▶ **RECORDS PROVIDED**:
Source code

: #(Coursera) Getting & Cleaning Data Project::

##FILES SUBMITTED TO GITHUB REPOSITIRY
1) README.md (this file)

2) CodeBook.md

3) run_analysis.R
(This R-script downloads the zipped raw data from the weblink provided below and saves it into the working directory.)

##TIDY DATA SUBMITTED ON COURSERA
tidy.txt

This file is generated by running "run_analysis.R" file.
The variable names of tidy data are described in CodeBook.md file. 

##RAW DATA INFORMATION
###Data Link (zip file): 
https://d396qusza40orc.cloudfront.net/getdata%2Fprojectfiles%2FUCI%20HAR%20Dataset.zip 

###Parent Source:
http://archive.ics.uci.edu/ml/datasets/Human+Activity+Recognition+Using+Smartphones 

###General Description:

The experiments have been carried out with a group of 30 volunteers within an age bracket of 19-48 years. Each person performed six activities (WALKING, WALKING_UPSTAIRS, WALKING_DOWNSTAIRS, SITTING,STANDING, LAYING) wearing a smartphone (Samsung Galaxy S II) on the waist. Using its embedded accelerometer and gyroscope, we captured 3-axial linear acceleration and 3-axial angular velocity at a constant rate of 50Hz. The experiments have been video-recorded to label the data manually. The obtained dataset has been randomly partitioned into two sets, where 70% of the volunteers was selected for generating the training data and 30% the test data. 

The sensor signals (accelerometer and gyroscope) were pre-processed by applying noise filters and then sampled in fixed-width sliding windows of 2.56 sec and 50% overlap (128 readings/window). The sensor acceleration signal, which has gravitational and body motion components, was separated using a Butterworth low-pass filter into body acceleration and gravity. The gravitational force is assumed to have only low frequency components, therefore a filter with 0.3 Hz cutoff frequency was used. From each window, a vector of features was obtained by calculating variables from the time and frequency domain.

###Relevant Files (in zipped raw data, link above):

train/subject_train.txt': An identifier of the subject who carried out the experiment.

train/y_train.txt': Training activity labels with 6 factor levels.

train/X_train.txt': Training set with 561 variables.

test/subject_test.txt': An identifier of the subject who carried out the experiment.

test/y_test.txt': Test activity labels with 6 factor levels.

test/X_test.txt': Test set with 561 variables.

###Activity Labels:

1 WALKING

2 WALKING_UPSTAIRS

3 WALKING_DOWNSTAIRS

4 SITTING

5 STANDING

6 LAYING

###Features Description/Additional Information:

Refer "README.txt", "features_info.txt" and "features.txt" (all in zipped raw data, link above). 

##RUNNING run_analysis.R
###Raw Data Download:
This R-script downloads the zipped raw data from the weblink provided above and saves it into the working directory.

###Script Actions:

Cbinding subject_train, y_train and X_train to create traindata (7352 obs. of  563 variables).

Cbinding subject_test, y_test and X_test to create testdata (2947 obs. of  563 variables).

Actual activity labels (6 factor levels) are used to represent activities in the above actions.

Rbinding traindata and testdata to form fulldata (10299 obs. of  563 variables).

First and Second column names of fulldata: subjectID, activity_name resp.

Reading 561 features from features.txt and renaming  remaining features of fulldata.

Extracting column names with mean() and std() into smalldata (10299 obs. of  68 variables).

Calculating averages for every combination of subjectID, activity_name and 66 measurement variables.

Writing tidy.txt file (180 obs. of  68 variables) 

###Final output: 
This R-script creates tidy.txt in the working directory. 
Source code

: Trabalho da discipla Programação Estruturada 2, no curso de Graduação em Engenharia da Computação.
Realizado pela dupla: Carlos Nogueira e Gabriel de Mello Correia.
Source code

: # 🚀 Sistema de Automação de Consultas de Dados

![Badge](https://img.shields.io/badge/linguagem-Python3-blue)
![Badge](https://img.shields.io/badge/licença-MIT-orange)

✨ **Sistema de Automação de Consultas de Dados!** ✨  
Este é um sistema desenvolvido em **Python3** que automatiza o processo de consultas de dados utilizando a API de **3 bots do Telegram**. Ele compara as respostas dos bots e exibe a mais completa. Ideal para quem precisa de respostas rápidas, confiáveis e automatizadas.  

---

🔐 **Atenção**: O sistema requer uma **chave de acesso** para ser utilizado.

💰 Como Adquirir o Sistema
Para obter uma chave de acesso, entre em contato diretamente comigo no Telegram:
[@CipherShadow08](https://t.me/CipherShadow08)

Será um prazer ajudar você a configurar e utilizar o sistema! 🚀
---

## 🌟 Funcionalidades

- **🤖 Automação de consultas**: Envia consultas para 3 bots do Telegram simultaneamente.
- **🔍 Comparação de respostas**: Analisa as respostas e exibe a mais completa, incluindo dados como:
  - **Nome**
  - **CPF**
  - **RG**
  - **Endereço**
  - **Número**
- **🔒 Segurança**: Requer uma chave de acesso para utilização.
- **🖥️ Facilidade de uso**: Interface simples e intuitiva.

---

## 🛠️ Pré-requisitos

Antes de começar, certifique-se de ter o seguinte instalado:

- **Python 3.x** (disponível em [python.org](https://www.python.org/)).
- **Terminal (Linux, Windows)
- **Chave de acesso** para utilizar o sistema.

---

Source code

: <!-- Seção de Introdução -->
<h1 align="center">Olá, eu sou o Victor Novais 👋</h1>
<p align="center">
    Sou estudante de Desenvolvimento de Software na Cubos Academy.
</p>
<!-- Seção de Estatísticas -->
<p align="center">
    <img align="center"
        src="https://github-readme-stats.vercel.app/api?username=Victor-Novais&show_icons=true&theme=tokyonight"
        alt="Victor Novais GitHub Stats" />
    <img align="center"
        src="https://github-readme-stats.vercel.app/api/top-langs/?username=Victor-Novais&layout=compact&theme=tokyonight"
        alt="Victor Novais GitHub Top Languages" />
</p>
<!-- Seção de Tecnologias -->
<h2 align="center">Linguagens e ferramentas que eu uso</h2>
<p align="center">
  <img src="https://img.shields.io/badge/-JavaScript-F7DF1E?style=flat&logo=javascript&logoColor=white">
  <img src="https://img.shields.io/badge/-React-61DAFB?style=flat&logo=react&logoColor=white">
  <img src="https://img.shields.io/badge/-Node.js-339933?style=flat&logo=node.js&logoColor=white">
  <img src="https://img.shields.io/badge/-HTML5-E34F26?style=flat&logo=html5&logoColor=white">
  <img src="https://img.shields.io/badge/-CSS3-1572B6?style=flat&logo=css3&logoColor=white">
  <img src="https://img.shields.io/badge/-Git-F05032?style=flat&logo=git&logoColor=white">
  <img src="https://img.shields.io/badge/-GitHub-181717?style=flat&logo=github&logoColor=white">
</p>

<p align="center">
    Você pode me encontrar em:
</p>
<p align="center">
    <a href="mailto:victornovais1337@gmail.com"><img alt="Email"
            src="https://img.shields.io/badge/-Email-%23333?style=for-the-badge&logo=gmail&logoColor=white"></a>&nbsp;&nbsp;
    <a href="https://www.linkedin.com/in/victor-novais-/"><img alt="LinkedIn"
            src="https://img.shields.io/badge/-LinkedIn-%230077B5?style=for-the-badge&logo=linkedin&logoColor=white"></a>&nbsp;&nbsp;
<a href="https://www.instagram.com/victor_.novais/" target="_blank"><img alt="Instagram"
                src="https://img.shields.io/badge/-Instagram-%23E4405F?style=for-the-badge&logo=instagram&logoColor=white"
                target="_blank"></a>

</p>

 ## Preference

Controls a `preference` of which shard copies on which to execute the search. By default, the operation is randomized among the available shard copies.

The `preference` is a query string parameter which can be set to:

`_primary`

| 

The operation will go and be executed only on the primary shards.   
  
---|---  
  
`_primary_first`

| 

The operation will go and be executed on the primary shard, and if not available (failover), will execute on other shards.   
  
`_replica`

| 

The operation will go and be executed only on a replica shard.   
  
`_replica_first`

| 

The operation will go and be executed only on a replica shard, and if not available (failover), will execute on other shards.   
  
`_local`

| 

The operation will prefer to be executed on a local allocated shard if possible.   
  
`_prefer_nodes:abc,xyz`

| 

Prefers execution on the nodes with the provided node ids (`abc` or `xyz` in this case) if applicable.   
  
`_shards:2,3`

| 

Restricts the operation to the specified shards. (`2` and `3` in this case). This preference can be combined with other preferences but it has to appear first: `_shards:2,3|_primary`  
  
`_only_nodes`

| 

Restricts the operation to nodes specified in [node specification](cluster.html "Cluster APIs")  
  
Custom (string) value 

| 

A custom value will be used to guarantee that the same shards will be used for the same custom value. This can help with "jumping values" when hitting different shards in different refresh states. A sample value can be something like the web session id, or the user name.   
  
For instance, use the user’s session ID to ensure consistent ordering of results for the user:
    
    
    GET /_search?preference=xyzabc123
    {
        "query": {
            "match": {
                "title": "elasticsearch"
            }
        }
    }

--

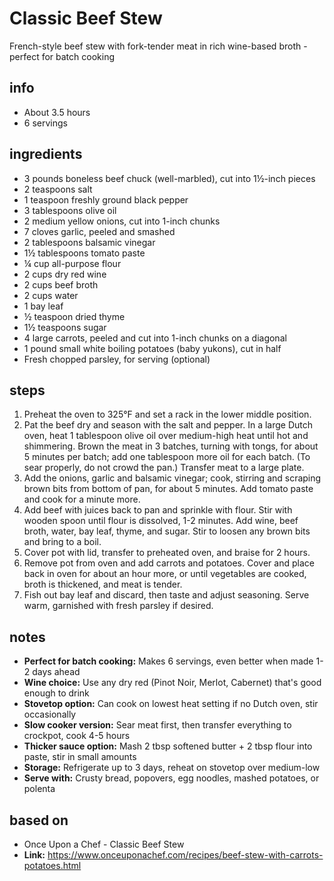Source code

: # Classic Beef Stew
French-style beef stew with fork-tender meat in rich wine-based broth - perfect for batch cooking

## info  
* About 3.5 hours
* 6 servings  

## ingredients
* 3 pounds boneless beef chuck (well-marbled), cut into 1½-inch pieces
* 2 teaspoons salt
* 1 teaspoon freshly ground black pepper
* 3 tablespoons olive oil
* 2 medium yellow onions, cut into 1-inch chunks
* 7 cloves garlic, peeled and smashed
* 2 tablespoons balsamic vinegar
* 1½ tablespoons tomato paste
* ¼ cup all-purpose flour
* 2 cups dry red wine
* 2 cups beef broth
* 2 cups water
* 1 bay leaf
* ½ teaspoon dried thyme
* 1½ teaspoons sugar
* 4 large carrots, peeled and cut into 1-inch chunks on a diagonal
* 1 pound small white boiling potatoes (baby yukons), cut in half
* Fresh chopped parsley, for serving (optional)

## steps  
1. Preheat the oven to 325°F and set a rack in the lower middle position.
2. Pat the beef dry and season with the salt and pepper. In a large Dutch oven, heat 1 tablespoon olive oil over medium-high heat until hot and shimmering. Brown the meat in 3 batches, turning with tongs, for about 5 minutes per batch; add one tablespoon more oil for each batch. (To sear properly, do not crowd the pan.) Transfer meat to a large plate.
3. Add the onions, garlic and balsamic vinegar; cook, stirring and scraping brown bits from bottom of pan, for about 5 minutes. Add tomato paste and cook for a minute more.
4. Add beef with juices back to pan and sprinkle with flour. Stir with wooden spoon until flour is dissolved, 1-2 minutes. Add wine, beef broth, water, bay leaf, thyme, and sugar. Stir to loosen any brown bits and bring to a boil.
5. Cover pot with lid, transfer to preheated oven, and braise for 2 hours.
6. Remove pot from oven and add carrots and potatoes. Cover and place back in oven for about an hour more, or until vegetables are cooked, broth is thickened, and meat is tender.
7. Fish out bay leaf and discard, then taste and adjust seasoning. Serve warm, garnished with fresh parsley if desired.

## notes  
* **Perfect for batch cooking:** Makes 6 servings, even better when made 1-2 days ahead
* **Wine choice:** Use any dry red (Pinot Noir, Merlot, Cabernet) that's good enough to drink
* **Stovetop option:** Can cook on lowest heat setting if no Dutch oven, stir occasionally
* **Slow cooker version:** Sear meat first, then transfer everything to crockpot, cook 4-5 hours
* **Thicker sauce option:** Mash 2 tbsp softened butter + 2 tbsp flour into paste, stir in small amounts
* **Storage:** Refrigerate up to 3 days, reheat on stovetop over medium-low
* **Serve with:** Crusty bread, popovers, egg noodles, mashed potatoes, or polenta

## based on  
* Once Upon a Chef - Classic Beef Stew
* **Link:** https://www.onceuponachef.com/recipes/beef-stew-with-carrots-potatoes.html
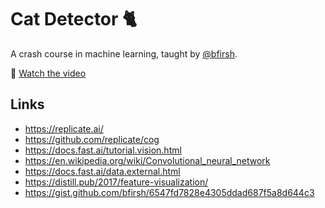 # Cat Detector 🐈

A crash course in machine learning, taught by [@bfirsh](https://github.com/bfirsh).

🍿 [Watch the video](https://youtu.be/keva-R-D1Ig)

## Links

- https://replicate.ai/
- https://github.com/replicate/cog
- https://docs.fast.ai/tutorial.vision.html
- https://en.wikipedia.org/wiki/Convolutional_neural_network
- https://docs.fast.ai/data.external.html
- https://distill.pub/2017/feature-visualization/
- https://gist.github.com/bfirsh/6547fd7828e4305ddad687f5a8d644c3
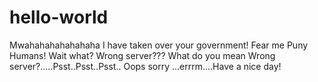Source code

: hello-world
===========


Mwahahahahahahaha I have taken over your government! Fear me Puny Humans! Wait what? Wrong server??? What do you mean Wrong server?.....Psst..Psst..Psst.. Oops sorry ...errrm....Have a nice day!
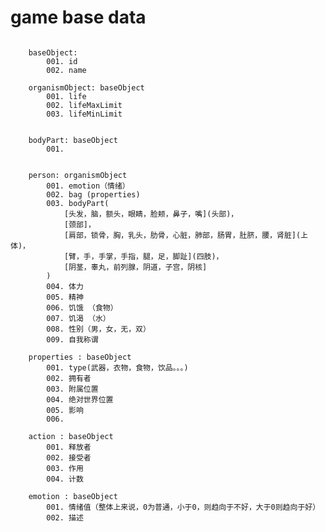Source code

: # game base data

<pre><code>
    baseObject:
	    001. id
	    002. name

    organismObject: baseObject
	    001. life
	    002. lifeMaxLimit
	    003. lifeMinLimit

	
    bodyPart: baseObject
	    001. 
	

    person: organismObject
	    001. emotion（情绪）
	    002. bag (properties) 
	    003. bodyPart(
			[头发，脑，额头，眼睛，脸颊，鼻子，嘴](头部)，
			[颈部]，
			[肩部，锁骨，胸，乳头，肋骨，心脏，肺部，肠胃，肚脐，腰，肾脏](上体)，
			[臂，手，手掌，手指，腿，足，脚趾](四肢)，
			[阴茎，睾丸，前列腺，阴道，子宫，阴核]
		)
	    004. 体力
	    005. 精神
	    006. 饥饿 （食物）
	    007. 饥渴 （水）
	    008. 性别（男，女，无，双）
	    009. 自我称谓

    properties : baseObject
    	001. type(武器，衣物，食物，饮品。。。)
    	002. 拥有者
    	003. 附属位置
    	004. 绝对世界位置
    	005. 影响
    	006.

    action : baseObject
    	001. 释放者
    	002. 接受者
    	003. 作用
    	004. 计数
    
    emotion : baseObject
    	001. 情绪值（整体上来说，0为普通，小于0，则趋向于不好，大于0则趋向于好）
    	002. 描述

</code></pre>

▶ **AIM OF THE TASK**:
Looking only at the entries, count the lines that contain the word "acesso", then state that count and nothing else.

▶ **ANSWER TO THIS PROBLEM**:
4